Sylvia is an Oxford Launchpad – based entrepreneur who has been working on a social employability venture for the past 18 months. She wants to give graduates affordable and accessible job and career coaching. Sylvia has been working in recruitment for many years, and is an engineering graduate, working to promote STEM subjects to girls.
Q: What made you decide to become an entrepreneur?
A: I had been working in graduate recruitment and found that many applicants had very poor employability skills. Employers were complaining about the lack of good applicants, despite there being plenty of people! So I decided I needed to find a way to help graduates improve their employability skills somehow.
Q: So what would you say are the top skills that needed to be a successful entrepreneur?
A: Fearlessness is a very big part of entrepreneurship, as it is a big shift from being safe and comfortably employed to being out there on your own. When you’re on your own, lots of things change! Being resilient is also very important, as is being intuitive, and trusting yourself. Everyone will have their own opinions, and if you listen too much to others, you won’t be able to move forward.
Q: What is your favourite part of being an entrepreneur?
A: I love the freedom that comes with being an entrepreneur. . . working for myself on my own ideas!
Q: What individual, company or organization inspires you most?
A:. Nike is a good example of a company that started with a story. Just a runner looking for the right shoe. They tell the most amazing stories, with a great slogan: Just Do It!
Q: If you could have 5 minutes with Nike, what would you want to ask or discuss?
A: I would want to know why they chose the path they did, and how they knew it was the right one.
Q: What has been your most satisfying moment in business?
A:. Having people from both Oxford Universities understand and get involved in my project. Taking an idea that was only in my head and showing others the value in it. And having it make sense to them!
Q: What would you say have been some of your mistakes as an entrepreneur?
A: Trusting people too quickly, and working with unreliable people. When something doesn’t work well, cut it loose as soon as you can.
Q: What is good about being an entrepreneur in Oxford? Bad?
A: Oxford is a great place: with two universities here, there is a wealth of research and knowledge to access. It is in a great location, and very accessible to London.
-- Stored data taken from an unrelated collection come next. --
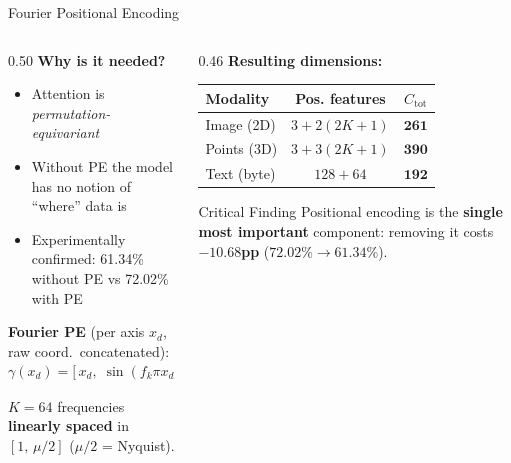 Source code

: \documentclass[aspectratio=169,11pt]{beamer}
\begin{document}
\begin{frame}[shrink=5]{Fourier Positional Encoding}
  \begin{columns}[T]
    \begin{column}{0.50\textwidth}
      \textbf{Why is it needed?}
      \begin{itemize}
        \item Attention is \textit{permutation-equivariant}
        \item Without PE the model has no notion of ``where'' data is
        \item Experimentally confirmed: \alert{61.34\% without PE} vs 72.02\% with PE
      \end{itemize}

      \vspace{0.5em}
      \textbf{Fourier PE} (per axis $x_d$, raw coord.\ concatenated):
      \[
      \gamma(x_d) = \bigl[\,x_d,\; \sin(f_k \pi x_d),\, \cos(f_k \pi x_d)\,\bigr]_{k=1}^{K}
      \]

      $K=64$ frequencies \textbf{linearly spaced} in $[1,\, \mu/2]$ ($\mu/2$ = Nyquist).
    \end{column}
    \begin{column}{0.46\textwidth}
      \textbf{Resulting dimensions:}

      \vspace{0.5em}
      \begin{table}
        \centering\small
        \begin{tabular}{lcc}
          \toprule
          \textbf{Modality} & \textbf{Pos. features} & \textbf{$C_{\text{tot}}$} \\
          \midrule
          Image (2D) & $3 + 2(2K{+}1)$ & $\mathbf{261}$ \\
          Points (3D) & $3 + 3(2K{+}1)$ & $\mathbf{390}$ \\
          Text (byte) & $128 + 64$ & $\mathbf{192}$ \\
          \bottomrule
        \end{tabular}
      \end{table}

      \vspace{0.5em}
      \begin{alertblock}{Critical Finding}
        Positional encoding is the \textbf{single most important} component: removing it costs \textbf{$-10.68$pp} ($72.02\% \to 61.34\%$).
      \end{alertblock}
    \end{column}
  \end{columns}
\end{frame}
\end{document}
However as a great place to live, living costs are high and salaries aren’t quite as high as they should be for the talent that’s here, which leads to a shortage of good people even in the bigger sectors. The proximity to London is both a good and bad thing (easy to commute to as well).
Q: If a new entrepreneur or startup came to you looking for information or resources in Oxford, where would you send them?
A: The Launchpad should be the first place to go, as there is so much support for those new to the area and to entrepreneurship as well.
Q: Any last words of advice?
A: Do something you are passionate about. The company direction will be lost if you don’t have a clear steer by something that is more than money.